Topmanager gelten oft als abgehoben. Doch zum Check ihrer Produkte begeben sie sich auch mal an die Basis und tauchen sogar in Badezimmern auf.

Hamburg. Der Anruf kam gegen Mittag. Sandra Lindner war gerade dabei, das Essen für ihre vierköpfige Familie zu kochen, als sich am Telefon ein freundlicher Herr meldete: "Hier ist der Chef der Deutschen Bahn. Sie hatten mir einen Brief geschrieben." Der Vorsitzenden des Elternbeirats einer Grundschule fiel daraufhin fast der Kochlöffel aus der Hand. "Man hat ja nicht jeden Tag den Chef eines Großkonzerns am Telefon", erzählt sie dem Abendblatt.

Bei Rüdiger Grube, dem Vorstandsvorsitzenden der Deutschen Bahn, sind solche Anrufe allerdings keine Seltenheit. Täglich, so heißt es aus seinem Umfeld, arbeite der Manager die Briefe und E-Mails von Kunden durch und kümmere sich um deren Probleme gern persönlich. Der kumpelhaft auftretende Konzernchef, der im Zug schon mal ein Gespräch mit der Putzfrau anfängt, wolle auf diese Weise nicht die Bodenhaftung verlieren .

Im Fall von Sandra Lindner ging es um die fehlende Böschung an der S-Bahn, die dazu führte, dass viele Kinder nach der Schule im Ort Riemerling auf den Gleisen herumturnten. Grube hörte sich das Problem an, reiste einige Wochen später in den Ort in der Nähe von München und suchte eine Lösung mit dem Bürgermeister. Heute gibt es einen Zaun, der das Betreten der Gleise verhindert. "Ich war sehr beeindruckt, dass sich ein Unternehmenschef für ein solch vermeintlich kleines Problem engagiert", sagt Sandra Lindner. "Das hat mein Bild von der Deutschen Bahn nachhaltig verändert."

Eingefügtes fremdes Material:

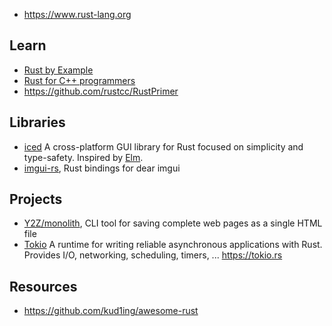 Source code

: - https://www.rust-lang.org



## Learn
- [Rust by Example](https://rustbyexample.com/)
- [Rust for C++ programmers](https://github.com/nrc/r4cppp)
- https://github.com/rustcc/RustPrimer



## Libraries
- [iced](https://github.com/hecrj/iced) A cross-platform GUI library for Rust focused on simplicity and type-safety. Inspired by [Elm](https://elm-lang.org/).
- [imgui-rs](https://github.com/Gekkio/imgui-rs), Rust bindings for dear imgui



## Projects
- [Y2Z/monolith](https://github.com/Y2Z/monolith), CLI tool for saving complete web pages as a single HTML file
- [Tokio](https://github.com/tokio-rs/tokio) A runtime for writing reliable asynchronous applications with Rust. Provides I/O, networking, scheduling, timers, ... https://tokio.rs



## Resources
- https://github.com/kud1ing/awesome-rust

Der Topmanager als Kumpel und bester Freund des Endverbrauchers? "Wenn ein Vorstandschef den direkten Kontakt mit den Kunden pflegt, dann hat das einen hohen Stellenwert für das Image des Unternehmens", meint Tiemo Kracht, Geschäftsführer der Managementberatung Kienbaum. "Seine Hauptaufgabe besteht aber darin, die Grundstrategie festzulegen und das Unternehmen für die Zukunft aufzustellen." Es mache daher keinen Sinn, dass sich der Konzernchef allzu sehr ins operative Geschäft einmische und mit Einzelproblemen verzettele.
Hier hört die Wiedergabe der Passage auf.